- **GOAL OF THE EXERCISE**: Lines with the word "Such" in them are the ones to copy from the records.

- **RECORDED DATA**:
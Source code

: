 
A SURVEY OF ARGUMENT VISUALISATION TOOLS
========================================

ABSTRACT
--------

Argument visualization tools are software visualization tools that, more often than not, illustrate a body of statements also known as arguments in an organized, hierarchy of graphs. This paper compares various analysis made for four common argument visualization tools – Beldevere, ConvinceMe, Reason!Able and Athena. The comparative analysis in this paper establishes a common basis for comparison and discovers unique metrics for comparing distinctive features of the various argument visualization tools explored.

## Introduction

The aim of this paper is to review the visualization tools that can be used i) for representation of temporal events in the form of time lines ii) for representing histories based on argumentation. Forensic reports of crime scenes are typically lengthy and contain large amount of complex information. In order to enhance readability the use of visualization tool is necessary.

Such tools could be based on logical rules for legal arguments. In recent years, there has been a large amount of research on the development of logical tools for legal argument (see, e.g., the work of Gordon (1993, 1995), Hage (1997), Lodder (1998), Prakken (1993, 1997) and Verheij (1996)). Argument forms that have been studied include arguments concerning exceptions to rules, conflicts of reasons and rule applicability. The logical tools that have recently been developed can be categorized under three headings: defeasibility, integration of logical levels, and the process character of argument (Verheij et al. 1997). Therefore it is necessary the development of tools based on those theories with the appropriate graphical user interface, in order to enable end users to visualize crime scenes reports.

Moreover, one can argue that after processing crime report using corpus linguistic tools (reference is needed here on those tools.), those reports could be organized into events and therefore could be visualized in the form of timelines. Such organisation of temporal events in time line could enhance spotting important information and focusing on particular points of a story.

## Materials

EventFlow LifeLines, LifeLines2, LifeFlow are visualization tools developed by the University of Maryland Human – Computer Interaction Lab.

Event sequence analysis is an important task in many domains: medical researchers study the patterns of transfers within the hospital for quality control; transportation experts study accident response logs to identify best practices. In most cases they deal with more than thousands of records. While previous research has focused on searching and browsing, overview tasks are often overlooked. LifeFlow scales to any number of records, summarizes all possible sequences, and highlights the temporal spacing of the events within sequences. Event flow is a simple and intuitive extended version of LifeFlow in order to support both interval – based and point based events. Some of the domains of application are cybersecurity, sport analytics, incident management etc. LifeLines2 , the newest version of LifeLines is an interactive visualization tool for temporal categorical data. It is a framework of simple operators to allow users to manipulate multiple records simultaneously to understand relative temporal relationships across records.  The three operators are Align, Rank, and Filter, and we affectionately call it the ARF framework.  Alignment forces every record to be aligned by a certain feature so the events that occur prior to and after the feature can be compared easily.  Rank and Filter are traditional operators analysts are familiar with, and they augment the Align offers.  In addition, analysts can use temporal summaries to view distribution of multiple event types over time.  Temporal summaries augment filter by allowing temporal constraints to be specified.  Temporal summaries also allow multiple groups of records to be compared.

- **RESPONSE AREA**:
Such tools could be based on logical rules for legal arguments. In recent years, there has been a large amount of research on the development of logical tools for legal argument (see, e.g., the work of Gordon (1993, 1995), Hage (1997), Lodder (1998), Prakken (1993, 1997) and Verheij (1996)). Argument forms that have been studied include arguments concerning exceptions to rules, conflicts of reasons and rule applicability. The logical tools that have recently been developed can be categorized under three headings: defeasibility, integration of logical levels, and the process character of argument (Verheij et al. 1997). Therefore it is necessary the development of tools based on those theories with the appropriate graphical user interface, in order to enable end users to visualize crime scenes reports.
Moreover, one can argue that after processing crime report using corpus linguistic tools (reference is needed here on those tools.), those reports could be organized into events and therefore could be visualized in the form of timelines. Such organisation of temporal events in time line could enhance spotting important information and focusing on particular points of a story.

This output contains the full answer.